Film Review – 127 Hours

As a bass line throbs under a techno beat, quick cuts, bright colors, and extravagant camera angles quickly and immediately introduce us to Aron Ralston, played by James Franco.  In a dash around his apartment he packs supplies for an outdoor adventure, camping trip.  In the background, against the pulsating music, a phone messaging machine plays back a missed call from Aron’s sister.  Within moments we are out the door, down a highway, and headed towards Canyonlands National Park, Utah.  Aron is a mountain climber, and all around outdoor enthusiast.  On vacation, exploring the massive canyons and rock formations the park has to offer, in an unexpected moment Aron is put in a life altering situation.  This is 127 Hours, the new film from Danny Boyle, the director of the Academy award winning film, Slumdog Millionaire.

Based on the non-fiction book, “Between a Rock and a Hard Place”, written by Aron Ralston, 127 Hours chronicles the account of the five days Aron spent in the depths of Canyonlands in May of 2003.  We are introduced to Aron Ralston in a colorful, hyperkinetic way that symbolically represents who Aron is; a fast-paced, extreme living, adrenaline seeking, adventurer.  Aron arrives at Canyonlands, unloads his bike and packed gear, and immediately heads for a destination 20 miles into the park.  Before doing so he comments on the estimated time the journey is calculated to take, according to the guide information, and professes to himself to shave some considerable time off of it.  As he gracefully glides across rock formations and down dirt paths into the canyons we are treated to the glorious wonders of the park as captured beautifully by cinematographers, Enrique Chediak, and Anthony Dod Mantle.

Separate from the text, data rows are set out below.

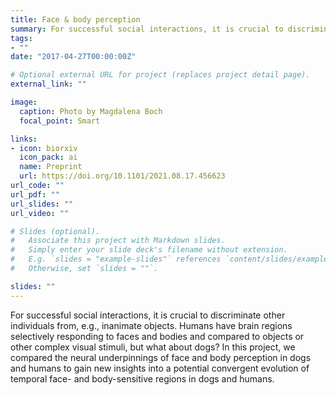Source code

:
 ```yaml
---
title: Face & body perception
summary: For successful social interactions, it is crucial to discriminate other individuals from, e.g., inanimate objects. Humans have brain regions selectively responding to faces and bodies and compared to objects or other complex visual stimuli, but what about dogs? In this project, we compared the neural underpinnings of face and body perception in dogs and humans to gain new insights into a potential convergent evolution of temporal face- and body-sensitive regions in dogs and humans.
tags:
- ""
date: "2017-04-27T00:00:00Z"

# Optional external URL for project (replaces project detail page).
external_link: ""

image:
  caption: Photo by Magdalena Boch
  focal_point: Smart

links:
- icon: biorxiv
  icon_pack: ai
  name: Preprint
  url: https://doi.org/10.1101/2021.08.17.456623
url_code: ""
url_pdf: ""
url_slides: ""
url_video: ""

# Slides (optional).
#   Associate this project with Markdown slides.
#   Simply enter your slide deck's filename without extension.
#   E.g. `slides = "example-slides"` references `content/slides/example-slides.md`.
#   Otherwise, set `slides = ""`.

slides: ""
---
```


 For successful social interactions, it is crucial to discriminate other individuals from, e.g., inanimate objects. Humans have brain regions selectively responding to faces and bodies and compared to objects or other complex visual stimuli, but what about dogs? In this project, we compared the neural underpinnings of face and body perception in dogs and humans to gain new insights into a potential convergent evolution of temporal face- and body-sensitive regions in dogs and humans.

Along Aron’s journey to his destination he comes across two female hikers, Kristi and Megan, played by Kate Mara and Amber Tamblyn respectively.  Aron convinces the girls to join him for some fun around the park.  As he takes them on an unknown and potentially dangerous excursion the wild side of Aron’s character is brought to the surface.  James Franco plays the character of Aron with a sly charisma, both nodding to his childlike innocence to explore life, and to the dangers this aspect of his persona can provide to himself and others around him.  Aron is likeable, and his charm is inviting to the point of persuasion.  Throughout Aron’s trip he videotapes the things he finds worth watching again.  Here he films himself with the girls, filming their moment together, a piece of hope that will come back to play later.

After the girls and Aron part ways, Aron begins hoping throughout the canyons towards his destination.  In an instant Aron’s world changes as he becomes trapped inside a canyon.  At this point, a film built on perpetual motion, works cleverly to maintain the momentum as its main character is stationary for most of the remaining running time.  At first Aron finds clever and resourceful ways to be comfortable, eat, sleep and deal with the weather, but as time progresses his resources as well as his mental and physical faculties begin to wear thin.  It is interesting how, as we witness Aron trapped with no cell phone for communication, the realization it was only a short time ago cell phones were not as common or dependent a device as they are these days, sets in.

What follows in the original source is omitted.